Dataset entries
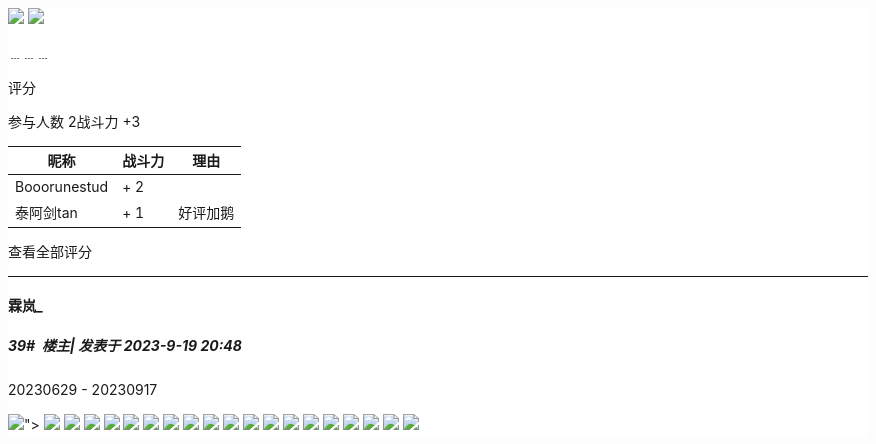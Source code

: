 <img src="https://p.sda1.dev/12/b77bb0dc1cdb1f32a79f42cedbb101a4/20230625.jpg" referrerpolicy="no-referrer">
<img src="https://p.sda1.dev/12/f27e7e3328ae59331981f7fcf0017b65/20230628.jpg" referrerpolicy="no-referrer">

﹍﹍﹍

评分

 参与人数 2战斗力 +3

|昵称|战斗力|理由|
|----|---|---|
| Booorunestud| + 2||
| 泰阿剑tan| + 1|好评加鹅|

查看全部评分

*****

####  霖岚_  
##### 39#         楼主| 发表于 2023-9-19 20:48

20230629 - 20230917

<img src="https://p.sda1.dev/13/10d8770f94613f7b0ed7b2bc79d61a26/20230629.jpg" referrerpolicy="no-referrer">">
<img src="https://p.sda1.dev/13/6075996b769f7dbb081d866d3f67c786/20230703.jpg" referrerpolicy="no-referrer">
<img src="https://p.sda1.dev/13/6cdd713724b63cb66678a069e0afd4f6/20230708.jpg" referrerpolicy="no-referrer">
<img src="https://p.sda1.dev/13/3f24bc77252ea2b1a25e346f852c2b6e/20230710.jpg" referrerpolicy="no-referrer">
<img src="https://p.sda1.dev/13/f8618d523a0a60623ab5d7f140f49f75/20230711.jpg" referrerpolicy="no-referrer">
<img src="https://p.sda1.dev/13/224e686c902c471eb7f7baf131d783ec/20230714.jpg" referrerpolicy="no-referrer">
<img src="https://p.sda1.dev/13/1cf8e8757c38200a4a5aeaafa7ebd1d3/20230717.jpg" referrerpolicy="no-referrer">
<img src="https://p.sda1.dev/13/8e23fabd215d23a6cde2b7df0aaf963a/20230724.jpg" referrerpolicy="no-referrer">
<img src="https://p.sda1.dev/13/7cdc820cac8a1129d90fda0b432eedd7/20230727.jpg" referrerpolicy="no-referrer">
<img src="https://p.sda1.dev/13/ccd1a5b4b43b1baa27c85e7e8b1b6c9e/20230728.jpg" referrerpolicy="no-referrer">
<img src="https://p.sda1.dev/13/6293368e4cab3bb9d3789f0842076001/20230804.jpg" referrerpolicy="no-referrer">
<img src="https://p.sda1.dev/13/83a5cd90ef902c2de1277c97e424c806/20230806.jpg" referrerpolicy="no-referrer">
<img src="https://p.sda1.dev/13/9decf6f67c744850d7918c5fc830eac1/20230808.jpg" referrerpolicy="no-referrer">
<img src="https://p.sda1.dev/13/be2d39b21c3f26ebb92966544dcda536/20230810.jpg" referrerpolicy="no-referrer">
<img src="https://p.sda1.dev/13/a46cc50e0ec304d6e59d4433e88500f2/20230812.jpg" referrerpolicy="no-referrer">
<img src="https://p.sda1.dev/13/e5fe3999f58b35dace763d8bbf165612/20230824.jpg" referrerpolicy="no-referrer">
<img src="https://p.sda1.dev/13/77ae4da756e4f558d14a0348307857ce/20230826.jpg" referrerpolicy="no-referrer">
<img src="https://p.sda1.dev/13/f90a83089237865ec529f336724e1c0c/20230829.jpg" referrerpolicy="no-referrer">
<img src="https://p.sda1.dev/13/544fdba89c71912473a06d8695ce22a0/20230907.jpg" referrerpolicy="no-referrer">
<img src="https://p.sda1.dev/13/789df155efe412d7f7ad7a685c5e83e3/20230917.jpg" referrerpolicy="no-referrer">
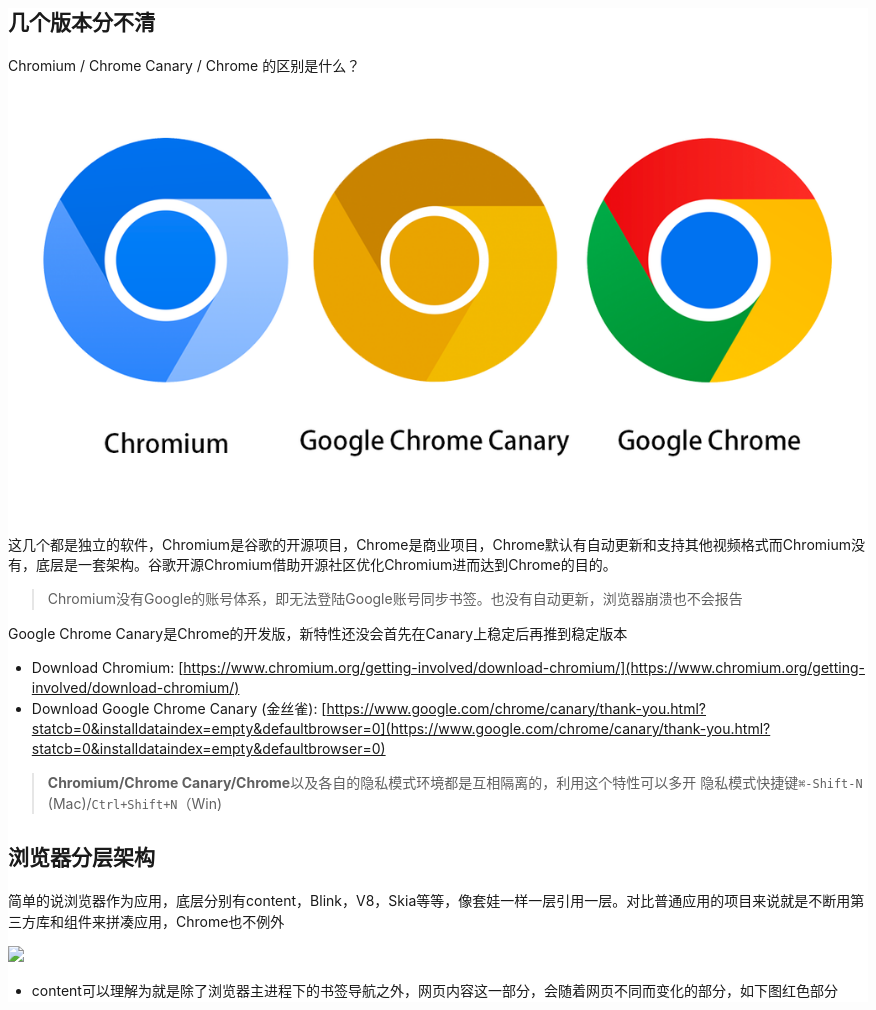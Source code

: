 ## 几个版本分不清
Chromium / Chrome Canary / Chrome 的区别是什么？

![](https://raw.githubusercontent.com/ManfredHu/manfredHu.github.io/master/images/ppl/1280X1280.png)

这几个都是独立的软件，Chromium是谷歌的开源项目，Chrome是商业项目，Chrome默认有自动更新和支持其他视频格式而Chromium没有，底层是一套架构。谷歌开源Chromium借助开源社区优化Chromium进而达到Chrome的目的。

> Chromium没有Google的账号体系，即无法登陆Google账号同步书签。也没有自动更新，浏览器崩溃也不会报告

Google Chrome Canary是Chrome的开发版，新特性还没会首先在Canary上稳定后再推到稳定版本

- Download Chromium: [https://www.chromium.org/getting-involved/download-chromium/](https://www.chromium.org/getting-involved/download-chromium/)
- Download Google Chrome Canary (金丝雀): [https://www.google.com/chrome/canary/thank-you.html?statcb=0&installdataindex=empty&defaultbrowser=0](https://www.google.com/chrome/canary/thank-you.html?statcb=0&installdataindex=empty&defaultbrowser=0)

> **Chromium/Chrome Canary/Chrome**以及各自的隐私模式环境都是互相隔离的，利用这个特性可以多开
> 隐私模式快捷键`⌘-Shift-N` (Mac)/`Ctrl+Shift+N`（Win)

## 浏览器分层架构

简单的说浏览器作为应用，底层分别有content，Blink，V8，Skia等等，像套娃一样一层引用一层。对比普通应用的项目来说就是不断用第三方库和组件来拼凑应用，Chrome也不例外


![](https://raw.githubusercontent.com/ManfredHu/manfredHu.github.io/master/images/ppl/https:::www.hutrua.com:blog:2018:08:18:how-blink-works.html.png)

- content可以理解为就是除了浏览器主进程下的书签导航之外，网页内容这一部分，会随着网页不同而变化的部分，如下图红色部分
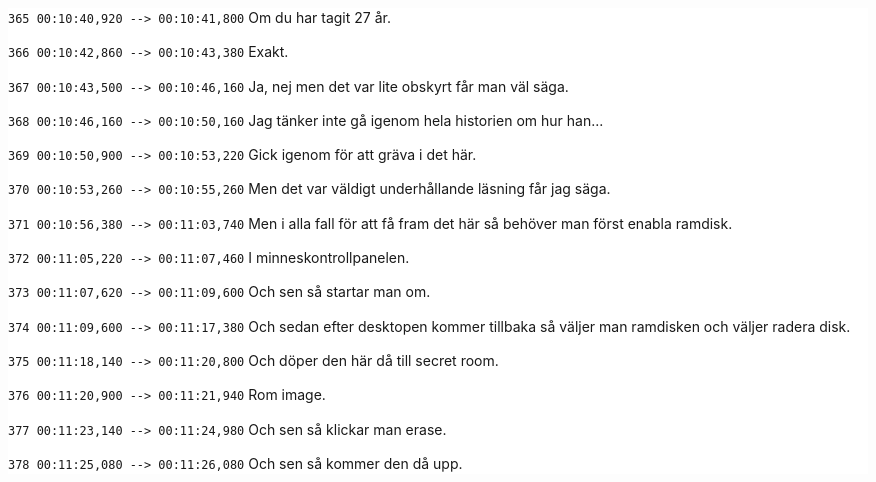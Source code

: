 

`365 00:10:40,920 --> 00:10:41,800`
Om du har tagit 27 år.



`366 00:10:42,860 --> 00:10:43,380`
Exakt.



`367 00:10:43,500 --> 00:10:46,160`
Ja, nej men det var lite obskyrt får man väl säga.



`368 00:10:46,160 --> 00:10:50,160`
Jag tänker inte gå igenom hela historien om hur han...



`369 00:10:50,900 --> 00:10:53,220`
Gick igenom för att gräva i det här.



`370 00:10:53,260 --> 00:10:55,260`
Men det var väldigt underhållande läsning får jag säga.



`371 00:10:56,380 --> 00:11:03,740`
Men i alla fall för att få fram det här så behöver man först enabla ramdisk.



`372 00:11:05,220 --> 00:11:07,460`
I minneskontrollpanelen.



`373 00:11:07,620 --> 00:11:09,600`
Och sen så startar man om.



`374 00:11:09,600 --> 00:11:17,380`
Och sedan efter desktopen kommer tillbaka så väljer man ramdisken och väljer radera disk.



`375 00:11:18,140 --> 00:11:20,800`
Och döper den här då till secret room.



`376 00:11:20,900 --> 00:11:21,940`
Rom image.



`377 00:11:23,140 --> 00:11:24,980`
Och sen så klickar man erase.



`378 00:11:25,080 --> 00:11:26,080`
Och sen så kommer den då upp.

*The problem*
Once the line that contains "Men det var väldigt" is found, please give it again exactly, along with each line that comes after it, through the last line of the entries.

*Solution*
Men det var väldigt underhållande läsning får jag säga.



`371 00:10:56,380 --> 00:11:03,740`
Men i alla fall för att få fram det här så behöver man först enabla ramdisk.



`372 00:11:05,220 --> 00:11:07,460`
I minneskontrollpanelen.



`373 00:11:07,620 --> 00:11:09,600`
Och sen så startar man om.



`374 00:11:09,600 --> 00:11:17,380`
Och sedan efter desktopen kommer tillbaka så väljer man ramdisken och väljer radera disk.



`375 00:11:18,140 --> 00:11:20,800`
Och döper den här då till secret room.



`376 00:11:20,900 --> 00:11:21,940`
Rom image.



`377 00:11:23,140 --> 00:11:24,980`
Och sen så klickar man erase.



`378 00:11:25,080 --> 00:11:26,080`
Och sen så kommer den då upp.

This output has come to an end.